RECORDS PROVIDED section start

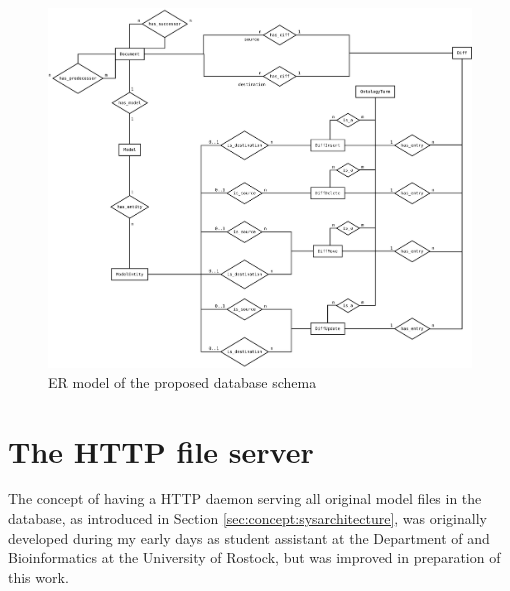 \begin{figure}
	\centering
	\includegraphics[width=\textwidth]{resources/db-concept-er.pdf}
	\caption{ER model of the proposed database schema}
	\label{fig:db-er-model}
\end{figure}


\section{The HTTP file server}
\label{sec:concept:filestorage}

The concept of having a HTTP daemon serving all original model files in the \masymos database, as introduced in Section \ref{sec:concept:sysarchitecture}, was originally developed during my early days as student assistant at the Department of \sysbio and Bioinformatics at the University of Rostock, but was improved in preparation of this work.

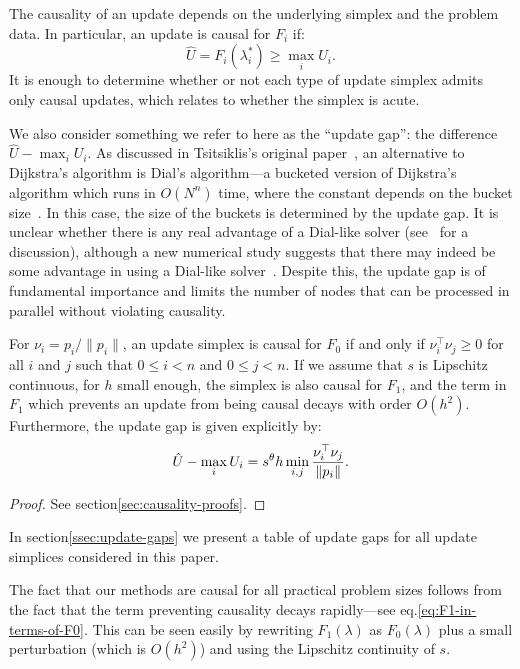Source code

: \documentclass[smallcondensed]{svjour3}
\begin{document}
The causality of an update depends on the underlying simplex and the
problem data. In particular, an update is causal for $F_i$ if:
\begin{equation}
  \hat{U} = F_i(\lambda_i^*) \geq \max_i U_i.
\end{equation}
It is enough to determine whether or not each type of update simplex
admits only causal updates, which relates to whether the simplex is
acute.

We also consider something we refer to here as the ``update gap'': the
difference $\hat{U} - \max_i U_i$. As discussed in Tsitsiklis's
original paper~\cite{tsitsiklis1995efficient}, an alternative to
Dijkstra's algorithm is Dial's algorithm---a bucketed version of
Dijkstra's algorithm which runs in $O(N^n)$ time, where the constant
depends on the bucket size~\cite{dial1969algorithm,kim2001calo}. In
this case, the size of the buckets is determined by the update gap. It
is unclear whether there is any real advantage of a Dial-like solver
(see~\cite{jeong2008fast} for a discussion), although a new numerical
study suggests that there may indeed be some advantage in using a
Dial-like solver~\cite{kim2001calo,gomez2019fast}. Despite this, the
update gap is of fundamental importance and limits the number of nodes
that can be processed in parallel without violating causality.

\begin{theorem}\label{thm:causality}
  For $\nu_i = p_i/\|p_i\|$, an update simplex is causal for $F_0$ if
  and only if $\nu_i^\top \nu_j \geq 0$ for all $i$ and $j$ such that
  $0 \leq i < n$ and $0 \leq j < n$. If we assume that $s$ is
  Lipschitz continuous, for $h$ small enough, the simplex is also
  causal for $F_1$, and the term in $F_1$ which prevents an update
  from being causal decays with order $O(h^2)$. Furthermore, the
  update gap is given explicitly by:
  \begin{equation}
    \hat{U} - \max_i U_i = s^\theta h \min_{i, j} \frac{\nu_i^\top \nu_j}{\left\|p_i\right\|}.
  \end{equation}
\end{theorem}

\begin{proof}
  See section\@ \ref{sec:causality-proofs}.
\end{proof}

In section\@ \ref{ssec:update-gaps} we present a table of update gaps
for all update simplices considered in this paper.

The fact that our methods are causal for all practical problem sizes
follows from the fact that the term preventing causality decays
rapidly---see eq.\@ \ref{eq:F1-in-terms-of-F0}. This can be seen
easily by rewriting $F_1(\lambda)$ as $F_0(\lambda)$ plus a small
perturbation (which is $O(h^2)$) and using the Lipschitz continuity of
$s$.
\end{document}
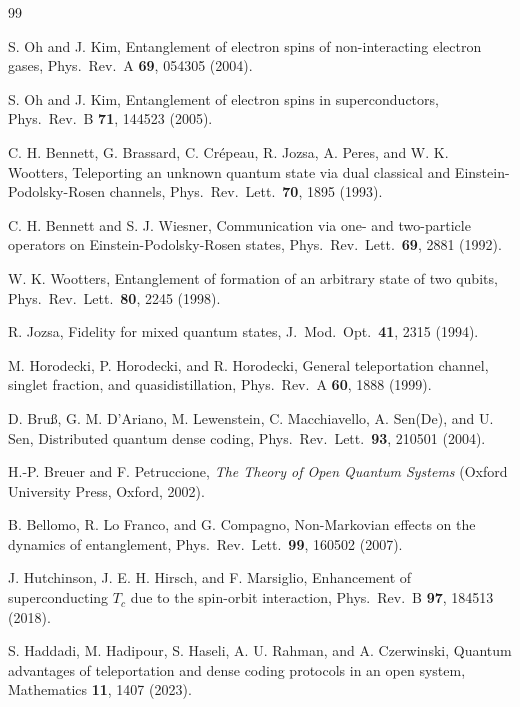 \documentclass[aps,prb,twocolumn,superscriptaddress,longbibliography]{revtex4-2}
\begin{document}
\begin{thebibliography}{99}

S. Oh and J. Kim, Entanglement of electron spins of non-interacting electron gases, Phys.\ Rev.\ A \textbf{69}, 054305 (2004).

S. Oh and J. Kim, Entanglement of electron spins in superconductors, Phys.\ Rev.\ B \textbf{71}, 144523 (2005).

C. H. Bennett, G. Brassard, C. Cr\'epeau, R. Jozsa, A. Peres, and W. K. Wootters, Teleporting an unknown quantum state via dual classical and Einstein-Podolsky-Rosen channels, Phys.\ Rev.\ Lett.\ \textbf{70}, 1895 (1993).

C. H. Bennett and S. J. Wiesner, Communication via one- and two-particle operators on Einstein-Podolsky-Rosen states, Phys.\ Rev.\ Lett.\ \textbf{69}, 2881 (1992).

W. K. Wootters, Entanglement of formation of an arbitrary state of two qubits, Phys.\ Rev.\ Lett.\ \textbf{80}, 2245 (1998).

R. Jozsa, Fidelity for mixed quantum states, J.\ Mod.\ Opt.\ \textbf{41}, 2315 (1994).

M. Horodecki, P. Horodecki, and R. Horodecki, General teleportation channel, singlet fraction, and quasidistillation, Phys.\ Rev.\ A \textbf{60}, 1888 (1999).

D. Bru\ss, G. M. D'Ariano, M. Lewenstein, C. Macchiavello, A. Sen(De), and U. Sen, Distributed quantum dense coding, Phys.\ Rev.\ Lett.\ \textbf{93}, 210501 (2004).

H.-P. Breuer and F. Petruccione, \emph{The Theory of Open Quantum Systems} (Oxford University Press, Oxford, 2002).

B. Bellomo, R. Lo Franco, and G. Compagno, Non-Markovian effects on the dynamics of entanglement, Phys.\ Rev.\ Lett.\ \textbf{99}, 160502 (2007).

J. Hutchinson, J. E. H. Hirsch, and F. Marsiglio, Enhancement of superconducting $T_{c}$ due to the spin-orbit interaction, Phys.\ Rev.\ B \textbf{97}, 184513 (2018).

S. Haddadi, M. Hadipour, S. Haseli, A. U. Rahman, and A. Czerwinski, Quantum advantages of teleportation and dense coding protocols in an open system, Mathematics \textbf{11}, 1407 (2023).


\end{thebibliography}
\end{document}
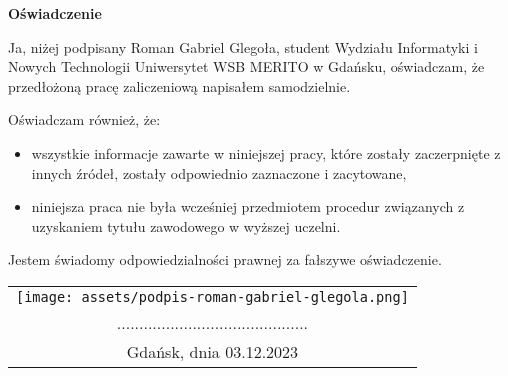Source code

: \thispagestyle{empty}
\begin{center}
    \Large{\textbf{Oświadczenie}}
\end{center}

\vspace{2cm}

Ja, niżej podpisany Roman Gabriel Glegoła, student Wydziału Informatyki i Nowych Technologii Uniwersytet WSB MERITO w Gdańsku, oświadczam, że przedłożoną pracę zaliczeniową napisałem samodzielnie.

Oświadczam również, że:
\begin{itemize}
    \item wszystkie informacje zawarte w niniejszej pracy, które zostały zaczerpnięte z innych źródeł, zostały odpowiednio zaznaczone i zacytowane,
    \item niniejsza praca nie była wcześniej przedmiotem procedur związanych z uzyskaniem tytułu zawodowego w wyższej uczelni.
\end{itemize}

Jestem świadomy odpowiedzialności prawnej za fałszywe oświadczenie.

\vspace{2cm}

\begin{flushright}
    \begin{tabular}{c}
    \texttt{[image: assets/podpis-roman-gabriel-glegola.png]}\\
    ...........................................\\
    Gdańsk, dnia 03.12.2023 \\
    \end{tabular}
\end{flushright}

\vfill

RECORDS PROVIDED section end

TASK PROMPT: Scan the records for the word "Rosen". Copy each line where it turns up.

OUTPUT:
C. H. Bennett, G. Brassard, C. Cr\'epeau, R. Jozsa, A. Peres, and W. K. Wootters, Teleporting an unknown quantum state via dual classical and Einstein-Podolsky-Rosen channels, Phys.\ Rev.\ Lett.\ \textbf{70}, 1895 (1993).
C. H. Bennett and S. J. Wiesner, Communication via one- and two-particle operators on Einstein-Podolsky-Rosen states, Phys.\ Rev.\ Lett.\ \textbf{69}, 2881 (1992).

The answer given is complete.